Dr. Skidmore works at Glenwood Regional Medical Center in West Monroe. She has not always worked here, though. She recently moved from the University of California in San Francisco hospital, where she is still the Associate Clinical Professor at the medical school. While communication did differ in these two places, she tells me that the essentials are mostly the same. Two types of communication we discussed were patient “pre-op” forms and texting.
A pre-operation packet is a series of standardized documents for every patient, including medical history checklists, insurance papers, legal documents, and preprinted order sets. These leave little room for additional notes but manage to keep all those in contact with a patient on the same page. Dr. Skidmore admits that this helps prevent errors. Still, she prefers a more flexible design so that any issues not covered by the documents can be written in.
When asked whether written or verbal communication was more important, Dr. Skidmore says “it has to be a mixture,” but admits that verbal is probably more useful in anesthesia. In addition to conversing with coworkers, she also sits with patients and listens to their problems in their own words. These are then hand written into notes on her standard patient chart. She then uses all of this to build a “checklist”. This is a simple, bullet-point list of each problem she needs to tackle. It helps keep her organized and focused: “In anesthesia we’re all about making it safer for the patient.”
While she enjoys the freedom of handwritten notes, Dr. Skidmore says that she would prefer the information be digitized for better organization. However, she says there are downsides to using electronic medical records (EMR): “getting locked out [of the system], difficult learning it, it’s different in every hospital” and that it takes lots of time away from patient-doctor interaction. Dr. Skidmore values the personal time she gets to really hear each person’s problems, and her patients appreciate it as well.
Another important form of communication in her job is texting. Dr.
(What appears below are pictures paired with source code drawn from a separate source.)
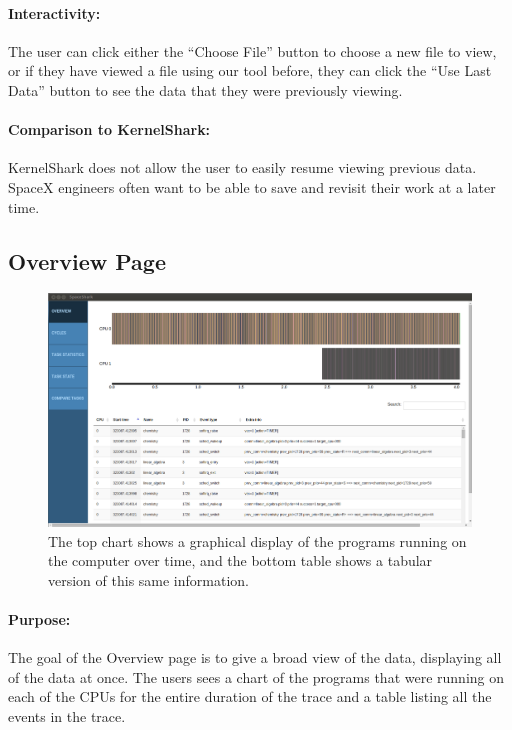 \documentclass{hmcclinic}
\begin{document}
\paragraph{Interactivity:}
The user can click either the ``Choose File'' button to choose a new file to view, or if they have viewed a file using our tool before, they can click the ``Use Last Data'' button to see the data that they were previously viewing.

\paragraph{Comparison to KernelShark:}
KernelShark does not allow the user to easily resume viewing previous data. SpaceX engineers often want to be able to save and revisit their work at a later time. 


  \subsection{Overview Page} 
  
  \begin{figure}[H]
  \centering
      \includegraphics[width=5in]{overview-page.png}
  \caption{The top chart shows a graphical display of the programs running on the computer over time, and the bottom table shows a tabular version of this same information.}
  \end{figure}

\paragraph{Purpose:} 
The goal of the Overview page is to give a broad view of the data, displaying
all of the data at once.  The users sees a chart of the programs that were
running on each of the CPUs for the entire duration of the trace and a table
listing all the events in the trace.
\end{document}
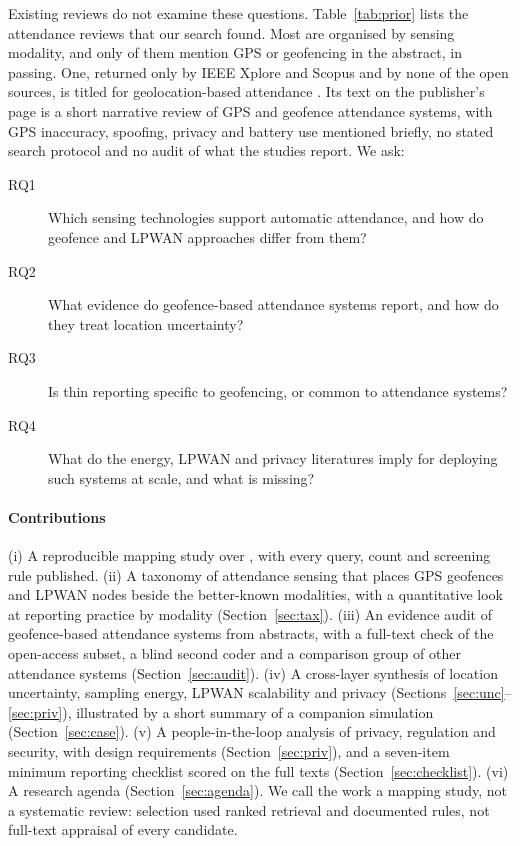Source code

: \documentclass[12pt]{article}
\let\cite\citep
\begin{document}
Existing reviews do not examine these questions. Table~\ref{tab:prior} lists the \nPriorSel{} attendance reviews that our search found. Most are organised by sensing modality, and only \nPriorGps{} of them mention GPS or geofencing in the abstract, in passing. One, returned only by IEEE Xplore and Scopus and by none of the open sources, is titled for geolocation-based attendance \cite{gupta2025geolocation}. Its text on the publisher's page is a short narrative review of GPS and geofence attendance systems, with GPS inaccuracy, spoofing, privacy and battery use mentioned briefly, no stated search protocol and no audit of what the studies report. We ask:
\begin{description}
\item[RQ1] Which sensing technologies support automatic attendance, and how do geofence and LPWAN approaches differ from them?
\item[RQ2] What evidence do geofence-based attendance systems report, and how do they treat location uncertainty?
\item[RQ3] Is thin reporting specific to geofencing, or common to attendance systems?
\item[RQ4] What do the energy, LPWAN and privacy literatures imply for deploying such systems at scale, and what is missing?
\end{description}

\paragraph{Contributions} (i) A reproducible mapping study over \srcPhrase{}, with every query, count and screening rule published. (ii) A taxonomy of attendance sensing that places GPS geofences and LPWAN nodes beside the better-known modalities, with a quantitative look at reporting practice by modality (Section~\ref{sec:tax}). (iii) An evidence audit of \nAudit{} geofence-based attendance systems from abstracts, with a full-text check of the open-access subset, a blind second coder and a comparison group of \nOthersRecent{} other attendance systems (Section~\ref{sec:audit}). (iv) A cross-layer synthesis of location uncertainty, sampling energy, LPWAN scalability and privacy (Sections~\ref{sec:unc}--\ref{sec:priv}), illustrated by a short summary of a companion simulation (Section~\ref{sec:case}). (v) A people-in-the-loop analysis of privacy, regulation and security, with design requirements (Section~\ref{sec:priv}), and a seven-item minimum reporting checklist scored on the full texts (Section~\ref{sec:checklist}). (vi) A research agenda (Section~\ref{sec:agenda}). We call the work a mapping study, not a systematic review: selection used ranked retrieval and documented rules, not full-text appraisal of every candidate.
\end{document}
Skidmore says that she and her coworkers “do a ton of text messaging, in group format.” She uses this for a number of reasons, from updating others on patient statuses to receiving details about which cases she will work in a week. She says that this easy, efficient form of communicating has really helped her in her job.
Before texting, doctors were only called over hospital speakers or found in person. Pagers, cell phones, and now texting have each had important roles in improving medical communication, but each also has its own flaws. Dr. Skidmore believes the next step is something she experienced at her job in California. While also carrying cellphones at all times, doctors would use texting pagers. Each nurse or doctor could then receive or send full messages more reliably, while also leaving a “track record for when you called a consultant,” Dr. Skidmore says.
While communication in medicine has changed throughout the years, Dr. Skidmore maintains that face to face interaction is best for patients, while quick electronic contact is best between doctors. This differs greatly from other jobs, where long charts and texting may be discouraged. In this environment, though, each form of communication is meant to reduce errors, move information efficiently, and ultimately save lives.